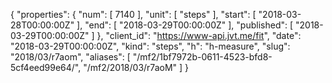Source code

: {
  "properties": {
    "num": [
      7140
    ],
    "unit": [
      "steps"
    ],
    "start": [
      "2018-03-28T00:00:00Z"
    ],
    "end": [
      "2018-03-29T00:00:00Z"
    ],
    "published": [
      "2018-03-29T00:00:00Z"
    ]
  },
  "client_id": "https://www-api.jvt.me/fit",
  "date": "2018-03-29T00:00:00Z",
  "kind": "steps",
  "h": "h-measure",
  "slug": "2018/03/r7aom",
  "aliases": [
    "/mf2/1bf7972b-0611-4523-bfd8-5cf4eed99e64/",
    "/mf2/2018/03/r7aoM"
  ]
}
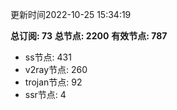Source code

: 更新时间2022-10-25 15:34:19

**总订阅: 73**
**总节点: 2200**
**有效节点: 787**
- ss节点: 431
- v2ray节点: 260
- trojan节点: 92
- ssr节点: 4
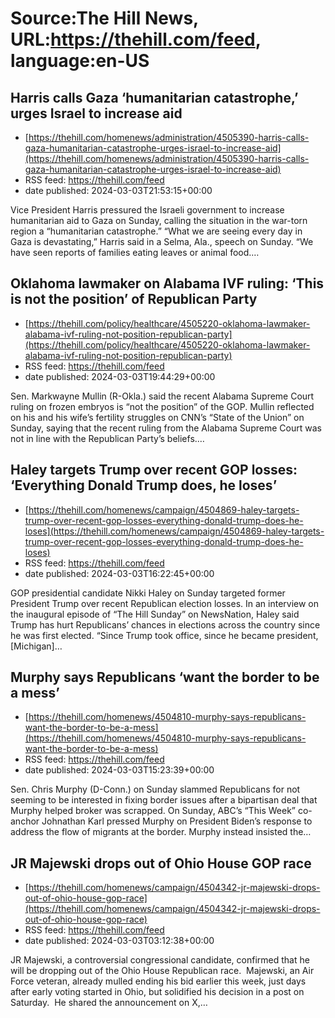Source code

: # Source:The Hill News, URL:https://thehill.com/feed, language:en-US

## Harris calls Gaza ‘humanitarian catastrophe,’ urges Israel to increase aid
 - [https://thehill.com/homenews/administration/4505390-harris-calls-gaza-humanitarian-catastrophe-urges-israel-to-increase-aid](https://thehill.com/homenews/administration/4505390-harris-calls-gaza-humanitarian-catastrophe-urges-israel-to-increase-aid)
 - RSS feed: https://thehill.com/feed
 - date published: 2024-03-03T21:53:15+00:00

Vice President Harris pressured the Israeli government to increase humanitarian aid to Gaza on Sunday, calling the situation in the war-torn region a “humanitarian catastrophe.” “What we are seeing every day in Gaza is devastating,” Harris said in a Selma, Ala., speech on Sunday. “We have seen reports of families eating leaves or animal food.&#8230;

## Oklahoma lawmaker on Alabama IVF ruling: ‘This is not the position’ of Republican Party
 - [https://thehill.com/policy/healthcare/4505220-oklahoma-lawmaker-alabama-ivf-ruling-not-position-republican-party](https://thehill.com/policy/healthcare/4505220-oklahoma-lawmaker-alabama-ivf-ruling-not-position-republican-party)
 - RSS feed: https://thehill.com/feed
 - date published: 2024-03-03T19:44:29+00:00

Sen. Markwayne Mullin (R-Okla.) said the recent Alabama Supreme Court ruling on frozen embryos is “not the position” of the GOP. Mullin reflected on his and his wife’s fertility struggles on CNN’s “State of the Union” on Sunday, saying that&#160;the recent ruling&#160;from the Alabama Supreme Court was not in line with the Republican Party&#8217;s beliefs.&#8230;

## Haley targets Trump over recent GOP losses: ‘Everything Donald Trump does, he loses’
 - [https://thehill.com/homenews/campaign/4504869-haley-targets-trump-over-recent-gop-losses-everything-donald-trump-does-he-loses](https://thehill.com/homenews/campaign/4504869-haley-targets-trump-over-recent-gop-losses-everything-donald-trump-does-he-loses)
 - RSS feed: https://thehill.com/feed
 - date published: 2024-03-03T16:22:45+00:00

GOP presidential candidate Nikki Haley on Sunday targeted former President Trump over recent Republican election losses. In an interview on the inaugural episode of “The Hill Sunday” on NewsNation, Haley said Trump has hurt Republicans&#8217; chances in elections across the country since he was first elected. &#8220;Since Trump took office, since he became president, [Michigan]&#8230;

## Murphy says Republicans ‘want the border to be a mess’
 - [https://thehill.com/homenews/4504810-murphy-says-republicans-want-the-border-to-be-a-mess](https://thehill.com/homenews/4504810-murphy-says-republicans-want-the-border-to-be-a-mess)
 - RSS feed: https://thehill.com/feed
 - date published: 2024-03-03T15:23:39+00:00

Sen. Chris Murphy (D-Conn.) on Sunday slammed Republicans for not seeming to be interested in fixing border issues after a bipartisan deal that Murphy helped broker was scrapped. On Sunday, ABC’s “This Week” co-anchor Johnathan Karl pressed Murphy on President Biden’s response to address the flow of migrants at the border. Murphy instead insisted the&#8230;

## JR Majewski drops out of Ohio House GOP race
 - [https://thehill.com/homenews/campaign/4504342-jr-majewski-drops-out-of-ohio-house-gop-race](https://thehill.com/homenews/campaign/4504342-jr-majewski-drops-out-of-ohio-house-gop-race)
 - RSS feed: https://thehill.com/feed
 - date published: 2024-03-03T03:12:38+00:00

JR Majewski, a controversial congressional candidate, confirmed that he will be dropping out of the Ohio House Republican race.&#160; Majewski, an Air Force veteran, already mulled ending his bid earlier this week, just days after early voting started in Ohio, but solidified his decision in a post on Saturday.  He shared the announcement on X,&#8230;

---------------

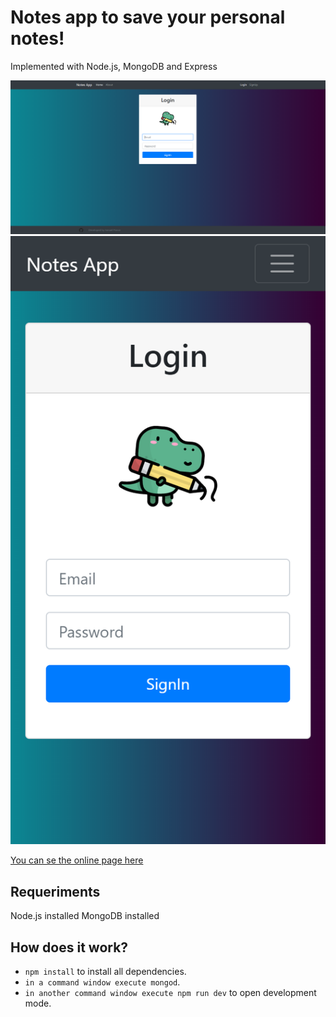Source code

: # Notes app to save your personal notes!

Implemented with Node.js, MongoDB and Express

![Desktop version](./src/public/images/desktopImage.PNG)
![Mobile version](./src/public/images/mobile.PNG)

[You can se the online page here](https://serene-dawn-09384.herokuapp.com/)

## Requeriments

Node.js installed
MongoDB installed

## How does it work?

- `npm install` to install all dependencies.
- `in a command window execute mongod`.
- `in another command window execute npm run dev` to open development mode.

---------------

Exercise description:
Copy each line in the data that holds the word "after".

Answer to the problem:
Sen. Chris Murphy (D-Conn.) on Sunday slammed Republicans for not seeming to be interested in fixing border issues after a bipartisan deal that Murphy helped broker was scrapped. On Sunday, ABC’s “This Week” co-anchor Johnathan Karl pressed Murphy on President Biden’s response to address the flow of migrants at the border. Murphy instead insisted the&#8230;
JR Majewski, a controversial congressional candidate, confirmed that he will be dropping out of the Ohio House Republican race.&#160; Majewski, an Air Force veteran, already mulled ending his bid earlier this week, just days after early voting started in Ohio, but solidified his decision in a post on Saturday.  He shared the announcement on X,&#8230;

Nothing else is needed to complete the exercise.